(Plain-text document sources)
--- --- ---
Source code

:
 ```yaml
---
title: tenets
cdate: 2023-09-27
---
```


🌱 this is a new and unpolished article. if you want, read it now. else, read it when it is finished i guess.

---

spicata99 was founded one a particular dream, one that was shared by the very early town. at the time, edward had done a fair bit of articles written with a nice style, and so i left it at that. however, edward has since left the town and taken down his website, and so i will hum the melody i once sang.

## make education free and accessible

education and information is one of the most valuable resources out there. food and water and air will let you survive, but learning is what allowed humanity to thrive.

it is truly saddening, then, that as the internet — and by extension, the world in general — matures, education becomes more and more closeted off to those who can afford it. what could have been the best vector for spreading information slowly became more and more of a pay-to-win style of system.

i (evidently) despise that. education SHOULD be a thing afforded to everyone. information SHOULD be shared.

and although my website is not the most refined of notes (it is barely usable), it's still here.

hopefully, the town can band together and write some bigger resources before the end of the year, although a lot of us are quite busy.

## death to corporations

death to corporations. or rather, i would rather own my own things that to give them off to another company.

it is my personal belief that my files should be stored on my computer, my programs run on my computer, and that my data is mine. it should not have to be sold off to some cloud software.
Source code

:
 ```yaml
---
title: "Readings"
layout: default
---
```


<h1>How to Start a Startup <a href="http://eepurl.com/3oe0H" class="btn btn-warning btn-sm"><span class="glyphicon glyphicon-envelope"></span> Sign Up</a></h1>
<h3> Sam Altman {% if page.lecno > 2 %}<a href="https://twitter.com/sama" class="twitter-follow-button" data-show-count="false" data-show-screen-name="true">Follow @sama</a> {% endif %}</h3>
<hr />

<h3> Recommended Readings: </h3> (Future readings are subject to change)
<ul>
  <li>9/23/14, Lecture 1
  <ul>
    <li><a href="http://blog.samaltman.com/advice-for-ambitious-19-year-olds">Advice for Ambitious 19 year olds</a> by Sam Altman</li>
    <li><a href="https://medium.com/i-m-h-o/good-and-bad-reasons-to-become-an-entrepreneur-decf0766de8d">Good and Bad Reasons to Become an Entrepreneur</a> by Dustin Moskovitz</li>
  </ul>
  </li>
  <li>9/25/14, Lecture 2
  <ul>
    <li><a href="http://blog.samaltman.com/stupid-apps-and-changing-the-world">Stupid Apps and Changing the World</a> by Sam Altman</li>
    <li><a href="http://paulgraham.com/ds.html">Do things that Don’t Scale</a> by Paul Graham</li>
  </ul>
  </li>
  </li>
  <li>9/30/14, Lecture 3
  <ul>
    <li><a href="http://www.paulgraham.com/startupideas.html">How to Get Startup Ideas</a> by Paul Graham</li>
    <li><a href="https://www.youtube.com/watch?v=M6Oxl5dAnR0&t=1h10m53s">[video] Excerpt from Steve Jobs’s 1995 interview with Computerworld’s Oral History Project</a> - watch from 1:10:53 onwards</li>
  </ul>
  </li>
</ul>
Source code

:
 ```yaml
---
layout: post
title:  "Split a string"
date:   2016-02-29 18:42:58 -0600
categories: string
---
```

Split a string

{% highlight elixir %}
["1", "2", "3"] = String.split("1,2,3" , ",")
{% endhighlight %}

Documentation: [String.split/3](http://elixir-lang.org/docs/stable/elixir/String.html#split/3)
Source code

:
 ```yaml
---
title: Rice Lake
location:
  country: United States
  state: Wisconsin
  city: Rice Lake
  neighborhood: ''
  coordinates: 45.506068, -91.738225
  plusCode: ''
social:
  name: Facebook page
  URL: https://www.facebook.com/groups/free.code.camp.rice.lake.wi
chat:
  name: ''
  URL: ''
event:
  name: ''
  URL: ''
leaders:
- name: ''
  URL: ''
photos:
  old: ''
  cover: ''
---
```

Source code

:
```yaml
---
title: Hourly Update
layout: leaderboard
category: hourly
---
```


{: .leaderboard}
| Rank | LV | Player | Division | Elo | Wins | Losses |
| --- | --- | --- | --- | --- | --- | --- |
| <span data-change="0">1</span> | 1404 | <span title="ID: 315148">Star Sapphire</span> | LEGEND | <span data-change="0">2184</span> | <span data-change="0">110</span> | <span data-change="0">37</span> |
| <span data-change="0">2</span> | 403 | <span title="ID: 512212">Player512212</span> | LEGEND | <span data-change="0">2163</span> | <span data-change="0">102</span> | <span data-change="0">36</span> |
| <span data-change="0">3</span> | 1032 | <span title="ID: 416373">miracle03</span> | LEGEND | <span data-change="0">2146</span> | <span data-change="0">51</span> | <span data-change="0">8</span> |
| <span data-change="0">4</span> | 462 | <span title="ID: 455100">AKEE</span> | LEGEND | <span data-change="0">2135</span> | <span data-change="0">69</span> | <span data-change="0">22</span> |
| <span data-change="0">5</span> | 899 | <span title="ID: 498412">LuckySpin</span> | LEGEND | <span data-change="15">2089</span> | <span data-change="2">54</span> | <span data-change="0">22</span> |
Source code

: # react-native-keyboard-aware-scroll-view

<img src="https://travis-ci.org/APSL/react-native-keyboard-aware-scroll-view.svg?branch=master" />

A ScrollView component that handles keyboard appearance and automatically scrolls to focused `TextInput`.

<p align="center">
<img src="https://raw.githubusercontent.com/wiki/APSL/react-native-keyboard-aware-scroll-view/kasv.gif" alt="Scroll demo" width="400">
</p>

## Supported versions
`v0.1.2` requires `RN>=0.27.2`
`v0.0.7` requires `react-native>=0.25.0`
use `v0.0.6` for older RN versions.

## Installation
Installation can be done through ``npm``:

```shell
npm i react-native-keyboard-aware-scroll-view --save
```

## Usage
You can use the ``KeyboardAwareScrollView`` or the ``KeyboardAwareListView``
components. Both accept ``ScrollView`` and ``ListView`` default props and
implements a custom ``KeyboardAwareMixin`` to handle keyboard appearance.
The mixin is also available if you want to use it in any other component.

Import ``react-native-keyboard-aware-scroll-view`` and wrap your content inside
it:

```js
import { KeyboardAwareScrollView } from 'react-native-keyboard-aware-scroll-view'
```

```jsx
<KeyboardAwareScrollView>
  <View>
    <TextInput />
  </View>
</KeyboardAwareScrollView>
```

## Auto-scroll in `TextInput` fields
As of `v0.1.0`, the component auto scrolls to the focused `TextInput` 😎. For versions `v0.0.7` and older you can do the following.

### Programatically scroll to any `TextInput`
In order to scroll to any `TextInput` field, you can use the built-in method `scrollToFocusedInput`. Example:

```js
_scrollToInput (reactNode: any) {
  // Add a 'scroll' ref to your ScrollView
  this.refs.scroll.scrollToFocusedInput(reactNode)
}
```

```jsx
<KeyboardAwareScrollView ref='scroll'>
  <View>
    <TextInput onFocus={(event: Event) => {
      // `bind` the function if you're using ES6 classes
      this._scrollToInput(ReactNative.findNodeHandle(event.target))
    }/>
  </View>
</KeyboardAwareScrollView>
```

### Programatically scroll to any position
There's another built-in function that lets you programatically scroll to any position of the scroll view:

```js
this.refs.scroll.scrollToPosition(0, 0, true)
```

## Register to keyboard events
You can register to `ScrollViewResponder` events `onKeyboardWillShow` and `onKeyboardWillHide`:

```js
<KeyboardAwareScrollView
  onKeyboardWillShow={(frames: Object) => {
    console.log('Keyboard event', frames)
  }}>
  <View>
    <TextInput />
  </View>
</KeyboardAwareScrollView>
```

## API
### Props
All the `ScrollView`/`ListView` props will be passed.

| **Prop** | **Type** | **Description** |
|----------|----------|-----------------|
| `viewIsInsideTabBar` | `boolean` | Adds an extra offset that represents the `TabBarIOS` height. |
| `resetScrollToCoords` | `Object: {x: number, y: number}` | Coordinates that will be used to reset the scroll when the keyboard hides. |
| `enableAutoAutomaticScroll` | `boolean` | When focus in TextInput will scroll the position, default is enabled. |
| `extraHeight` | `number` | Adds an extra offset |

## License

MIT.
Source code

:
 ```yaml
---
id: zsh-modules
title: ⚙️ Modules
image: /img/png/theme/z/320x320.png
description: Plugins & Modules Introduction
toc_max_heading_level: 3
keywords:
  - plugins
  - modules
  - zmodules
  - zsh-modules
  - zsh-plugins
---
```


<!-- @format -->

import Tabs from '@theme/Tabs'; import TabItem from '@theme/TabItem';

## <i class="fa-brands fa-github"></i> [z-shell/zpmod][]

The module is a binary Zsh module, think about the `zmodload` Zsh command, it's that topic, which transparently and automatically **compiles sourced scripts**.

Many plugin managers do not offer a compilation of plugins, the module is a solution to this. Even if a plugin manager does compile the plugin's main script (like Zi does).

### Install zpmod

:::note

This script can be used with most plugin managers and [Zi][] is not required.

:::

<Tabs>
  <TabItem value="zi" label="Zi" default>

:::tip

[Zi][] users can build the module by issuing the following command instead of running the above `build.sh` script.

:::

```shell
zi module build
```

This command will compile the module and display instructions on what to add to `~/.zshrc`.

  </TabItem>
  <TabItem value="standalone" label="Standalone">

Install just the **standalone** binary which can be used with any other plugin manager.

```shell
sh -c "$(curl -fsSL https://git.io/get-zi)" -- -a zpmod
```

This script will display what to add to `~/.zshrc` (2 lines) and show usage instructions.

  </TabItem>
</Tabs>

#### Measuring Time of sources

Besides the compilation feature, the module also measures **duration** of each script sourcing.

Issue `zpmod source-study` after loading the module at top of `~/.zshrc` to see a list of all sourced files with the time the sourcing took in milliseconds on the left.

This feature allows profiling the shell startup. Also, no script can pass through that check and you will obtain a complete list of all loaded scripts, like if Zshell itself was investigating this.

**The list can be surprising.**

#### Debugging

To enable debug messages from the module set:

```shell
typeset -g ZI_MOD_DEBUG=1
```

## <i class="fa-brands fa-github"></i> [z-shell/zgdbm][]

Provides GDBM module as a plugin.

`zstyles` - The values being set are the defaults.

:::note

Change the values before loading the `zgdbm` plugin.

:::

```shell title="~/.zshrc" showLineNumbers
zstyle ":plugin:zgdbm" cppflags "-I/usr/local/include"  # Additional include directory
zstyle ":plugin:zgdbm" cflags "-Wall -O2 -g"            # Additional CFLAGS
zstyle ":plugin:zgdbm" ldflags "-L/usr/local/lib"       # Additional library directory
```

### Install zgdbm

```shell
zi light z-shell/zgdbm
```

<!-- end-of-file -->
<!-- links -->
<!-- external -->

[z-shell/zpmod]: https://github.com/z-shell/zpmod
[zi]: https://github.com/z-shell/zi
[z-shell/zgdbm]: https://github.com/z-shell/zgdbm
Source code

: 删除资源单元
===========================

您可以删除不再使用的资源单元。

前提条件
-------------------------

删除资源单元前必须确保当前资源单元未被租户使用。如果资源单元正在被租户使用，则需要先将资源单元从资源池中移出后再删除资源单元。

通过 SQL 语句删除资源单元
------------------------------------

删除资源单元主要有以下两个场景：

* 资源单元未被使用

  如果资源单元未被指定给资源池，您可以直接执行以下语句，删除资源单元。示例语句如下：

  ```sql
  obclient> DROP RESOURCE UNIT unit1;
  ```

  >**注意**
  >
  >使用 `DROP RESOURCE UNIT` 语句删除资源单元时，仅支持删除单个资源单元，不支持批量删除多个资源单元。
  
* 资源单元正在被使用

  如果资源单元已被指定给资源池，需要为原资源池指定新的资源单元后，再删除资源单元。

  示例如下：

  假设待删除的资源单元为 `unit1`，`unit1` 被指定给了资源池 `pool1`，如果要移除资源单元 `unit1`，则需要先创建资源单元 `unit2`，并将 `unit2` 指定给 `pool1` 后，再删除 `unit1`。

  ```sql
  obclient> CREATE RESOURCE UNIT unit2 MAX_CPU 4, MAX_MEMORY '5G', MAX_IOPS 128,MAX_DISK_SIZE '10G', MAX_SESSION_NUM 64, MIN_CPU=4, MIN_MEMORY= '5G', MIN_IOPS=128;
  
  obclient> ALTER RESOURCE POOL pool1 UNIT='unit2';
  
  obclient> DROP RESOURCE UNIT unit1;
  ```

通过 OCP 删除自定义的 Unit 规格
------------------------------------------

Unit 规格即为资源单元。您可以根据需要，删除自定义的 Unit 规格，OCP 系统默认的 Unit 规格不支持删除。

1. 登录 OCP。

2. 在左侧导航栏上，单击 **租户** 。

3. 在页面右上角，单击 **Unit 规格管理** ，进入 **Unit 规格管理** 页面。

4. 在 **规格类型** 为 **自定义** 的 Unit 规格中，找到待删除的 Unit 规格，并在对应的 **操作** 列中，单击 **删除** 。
--- --- ---
## What you need to do
When a line among the entries contains "from", pull that line out.

## Response
    <li><a href="https://www.youtube.com/watch?v=M6Oxl5dAnR0&t=1h10m53s">[video] Excerpt from Steve Jobs’s 1995 interview with Computerworld’s Oral History Project</a> - watch from 1:10:53 onwards</li>
import { KeyboardAwareScrollView } from 'react-native-keyboard-aware-scroll-view'
import Tabs from '@theme/Tabs'; import TabItem from '@theme/TabItem';
To enable debug messages from the module set:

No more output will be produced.